Revista Luthor, nro. 56 (Mayo 2023) pp.107-127 ISSN: 1853-3272
Nos habíamos reunido esa noche —que resultó ser uno de los viernes científicos
de la Royal Society —, en la conferencia de sir William Thompson, el eminente
físico inglés, profesor en la Universidad de Glasgow, cuyo nombre es conocido
universalmente desde que participó en la instalación del primer cable transatlán-
tico.
Frente a una brillante audiencia de científicos y gente de mundo, sir William
Thompson había anunciado que matemáticamente el fin del globo terráqueo y
de la raza humana debía ocurrir exactamente en diez millones de años.
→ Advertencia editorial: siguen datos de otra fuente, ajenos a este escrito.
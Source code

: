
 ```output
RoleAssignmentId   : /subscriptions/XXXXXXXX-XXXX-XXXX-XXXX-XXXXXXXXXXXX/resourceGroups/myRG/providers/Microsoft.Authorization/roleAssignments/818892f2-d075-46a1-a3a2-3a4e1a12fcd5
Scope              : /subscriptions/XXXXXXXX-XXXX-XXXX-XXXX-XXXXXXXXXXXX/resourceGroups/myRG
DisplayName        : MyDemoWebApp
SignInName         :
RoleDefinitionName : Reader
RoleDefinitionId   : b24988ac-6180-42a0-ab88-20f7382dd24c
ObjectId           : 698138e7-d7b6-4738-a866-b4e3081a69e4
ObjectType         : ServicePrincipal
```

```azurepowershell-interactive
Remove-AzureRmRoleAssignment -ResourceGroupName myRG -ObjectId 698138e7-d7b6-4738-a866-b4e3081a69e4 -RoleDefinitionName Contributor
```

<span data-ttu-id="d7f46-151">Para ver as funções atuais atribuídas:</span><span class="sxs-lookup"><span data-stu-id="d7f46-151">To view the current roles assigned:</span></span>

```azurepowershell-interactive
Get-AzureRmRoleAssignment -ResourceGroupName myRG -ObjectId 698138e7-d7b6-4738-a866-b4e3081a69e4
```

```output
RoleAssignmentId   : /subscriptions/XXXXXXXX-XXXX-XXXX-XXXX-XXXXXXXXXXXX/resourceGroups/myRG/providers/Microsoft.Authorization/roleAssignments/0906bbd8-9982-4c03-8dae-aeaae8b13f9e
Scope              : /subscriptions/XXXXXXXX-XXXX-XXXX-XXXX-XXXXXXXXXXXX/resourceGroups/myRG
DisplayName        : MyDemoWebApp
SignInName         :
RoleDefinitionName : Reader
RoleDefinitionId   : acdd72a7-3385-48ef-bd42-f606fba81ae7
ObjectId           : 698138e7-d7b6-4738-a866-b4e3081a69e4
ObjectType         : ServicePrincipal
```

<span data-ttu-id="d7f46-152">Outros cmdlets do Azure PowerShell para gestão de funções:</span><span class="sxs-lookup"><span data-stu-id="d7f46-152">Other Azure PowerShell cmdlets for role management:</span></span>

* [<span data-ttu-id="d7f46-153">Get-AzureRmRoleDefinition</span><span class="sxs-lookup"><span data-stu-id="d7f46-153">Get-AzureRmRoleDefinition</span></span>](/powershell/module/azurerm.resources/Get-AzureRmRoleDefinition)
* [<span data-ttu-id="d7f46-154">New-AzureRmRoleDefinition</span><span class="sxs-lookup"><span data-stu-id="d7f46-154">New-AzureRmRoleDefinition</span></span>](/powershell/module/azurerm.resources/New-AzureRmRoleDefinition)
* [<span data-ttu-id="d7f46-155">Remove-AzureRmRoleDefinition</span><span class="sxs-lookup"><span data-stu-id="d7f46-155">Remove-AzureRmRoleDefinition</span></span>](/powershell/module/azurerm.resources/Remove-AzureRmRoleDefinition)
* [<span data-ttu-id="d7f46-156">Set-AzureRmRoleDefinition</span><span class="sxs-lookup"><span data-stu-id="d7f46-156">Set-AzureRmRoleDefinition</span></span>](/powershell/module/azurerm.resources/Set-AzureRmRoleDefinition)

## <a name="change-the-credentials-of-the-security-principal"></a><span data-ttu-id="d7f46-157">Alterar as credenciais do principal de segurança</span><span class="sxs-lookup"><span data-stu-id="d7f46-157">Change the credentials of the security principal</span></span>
Basándose en las teorías de Helmholtz de que el sol es una vasta esfera en proceso
de enfriarse, es decir, de contraerse por el efecto de la gravedad sobre la masa
a medida que se produce este enfriamiento, sir William, después de comparar
el calor solar con el que sería necesario para desarrollar una fuerza de 476.000
millones de caballos de vapor por metro cuadrado superficial de su fotosfera,
había establecido que el radio de la fotosfera se reduce en aproximadamente una
centésima parte cada 2.000 años y que se podía determinar el momento preciso
en el que la temperatura sería insuficiente para mantener la vida en nuestro
planeta.
El maestro físico nos había sorprendido igualmente al abordar la cuestión de
la antigüedad de la tierra, cuyo argumento presentaba como un problema de
mecánica pura; no le atribuía un pasado superior a unos veinte millones de años,
a pesar de los geólogos y naturalistas, y mostraba la vida llegando a la tierra
desde el nacimiento del sol, independientemente de la procedencia de este astro
fecundante, ya sea como resultado de la explosión de un mundo preexistente o
de la condensación de nebulosas previamente dispersas.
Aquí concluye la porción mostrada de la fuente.